Regardless of which of the above routes investors take, the rehab portion of the deal comprises a major portion of the deal’s total costs. In some deals, the rehab may even cost more than the property acquisition. Accordingly, a successful rehab can keep costs at budget, leading to a profitable deal. Conversely, a poorly managed rehab can bust your budget, eventually cutting into – or erasing – a deal’s profit.
Recognizing this reality, successful investors understand the importance of closely and effectively managing the rehab portion of a deal. It doesn’t matter how good of a deal it seems like on paper, if you don’t properly manage the house rehab, your actual costs will likely exceed your budgeted costs, potentially turning a great deal into a money pit.
How to Manage a House Rehab
“How Much Does It Cost to Rehab a House”
Before diving into how to manage a house rehab, I need to provide an actual overview of the rehab process. I firmly believe that, to truly succeed as a real estate investor, you need to both understand the A) nitty gritty details, and B) where those details fit into the “big picture.” In other words, investors tend to be more successful when they understand why they’re doing something – not just what they need to do. With that said, here’s an overview of the major steps in a house rehab.
Rehab Step 0: Rehab Estimate and Place Property Under Contract
I list this as Step 0, because you’ll complete this work before you know whether or not you’ll pursue the deal. As you research potential deals, you’ll eventually find one that looks like a winner. At this point, you’ll estimate a rehab budget using rough numbers. It’s not critical here that the numbers be precise. Instead, your back-of-the-napkin rehab budget will let you know whether you should put the property under contract.
Of note, placing a property under contract doesn’t mean you need to purchase it. As long as you have a due diligence clause in the contract, you can exit the deal with your earnest money deposit, so long as it’s before this deadline. This is why the numbers don’t need to be precise – just a ballpark estimate to let you know whether the deal looks good.
Rehab Step 1: Develop Detailed Scope of Work
Once you’ve signed a contract, you’ll develop the detailed rehab budget numbers. I recommend doing this by walking the property with your general contractor (GC).
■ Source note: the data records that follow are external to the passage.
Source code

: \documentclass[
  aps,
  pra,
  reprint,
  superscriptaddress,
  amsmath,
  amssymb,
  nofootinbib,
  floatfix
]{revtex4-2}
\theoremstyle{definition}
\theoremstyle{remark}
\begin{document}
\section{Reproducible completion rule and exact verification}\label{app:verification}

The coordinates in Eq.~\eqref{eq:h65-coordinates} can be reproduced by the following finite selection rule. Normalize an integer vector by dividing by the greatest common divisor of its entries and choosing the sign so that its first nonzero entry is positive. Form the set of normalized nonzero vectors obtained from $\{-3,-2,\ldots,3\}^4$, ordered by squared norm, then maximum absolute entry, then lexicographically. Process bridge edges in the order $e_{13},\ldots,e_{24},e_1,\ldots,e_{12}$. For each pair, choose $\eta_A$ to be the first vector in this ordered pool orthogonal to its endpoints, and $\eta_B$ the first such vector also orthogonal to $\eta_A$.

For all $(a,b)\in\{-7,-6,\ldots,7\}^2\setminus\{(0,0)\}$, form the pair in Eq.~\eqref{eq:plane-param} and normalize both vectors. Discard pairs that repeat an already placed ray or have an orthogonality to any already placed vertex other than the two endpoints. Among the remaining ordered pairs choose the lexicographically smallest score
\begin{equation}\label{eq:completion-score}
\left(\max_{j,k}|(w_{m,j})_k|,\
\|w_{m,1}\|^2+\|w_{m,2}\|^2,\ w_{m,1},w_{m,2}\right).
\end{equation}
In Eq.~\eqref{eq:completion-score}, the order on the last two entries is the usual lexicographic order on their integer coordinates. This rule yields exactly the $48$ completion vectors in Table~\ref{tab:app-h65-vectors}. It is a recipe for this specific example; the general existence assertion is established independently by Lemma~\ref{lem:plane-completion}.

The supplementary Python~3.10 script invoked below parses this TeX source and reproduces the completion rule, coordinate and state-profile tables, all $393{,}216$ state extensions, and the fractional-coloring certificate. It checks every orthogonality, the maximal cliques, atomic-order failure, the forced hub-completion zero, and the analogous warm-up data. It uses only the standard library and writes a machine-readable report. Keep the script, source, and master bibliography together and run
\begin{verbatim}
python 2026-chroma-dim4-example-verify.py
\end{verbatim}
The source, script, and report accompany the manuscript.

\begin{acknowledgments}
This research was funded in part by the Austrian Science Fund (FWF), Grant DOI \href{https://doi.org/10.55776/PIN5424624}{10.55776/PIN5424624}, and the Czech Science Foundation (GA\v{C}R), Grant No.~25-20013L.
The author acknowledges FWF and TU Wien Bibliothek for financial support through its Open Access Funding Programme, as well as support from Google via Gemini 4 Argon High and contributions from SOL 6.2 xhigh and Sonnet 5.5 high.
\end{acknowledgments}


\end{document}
As you walk the property together, you’ll talk about everything that needs to be completed during the rehab process. And, you need to document each one of these items (NOTE: I like to record these conversations on my phone, as I can use this as a reference when I’m building the below scope of work).
Once you’ve completed the walkthrough, you’ll document every single item in what’s known as a scope of work form. This form will include a line-by-line description of every task to be completed, the quality of the associated materials, and – eventually – the cost per item.
After you’ve added the tasks and materials to the scope of work form, you’ll meet with two contractors to have a pricing meeting. During these meetings, you’ll assign costs to each of the line items in the scope of work. The total cost for all of these items becomes your rehab budget. And, I recommend meeting with two contractors for pricing bids to solidify a primary and back-up contractor. This will give you flexibility during the rehab process in case one of the contractors A) doesn’t perform, or B) needs to back out for unforeseen circumstances.
Additionally, meeting with two contractors confirms you’re fair market pricing the project. You don’t want one contractor to significantly underbid and then nickel and dime you throughout the rehab. By getting two bids, you’ll have a clear sense of market pricing.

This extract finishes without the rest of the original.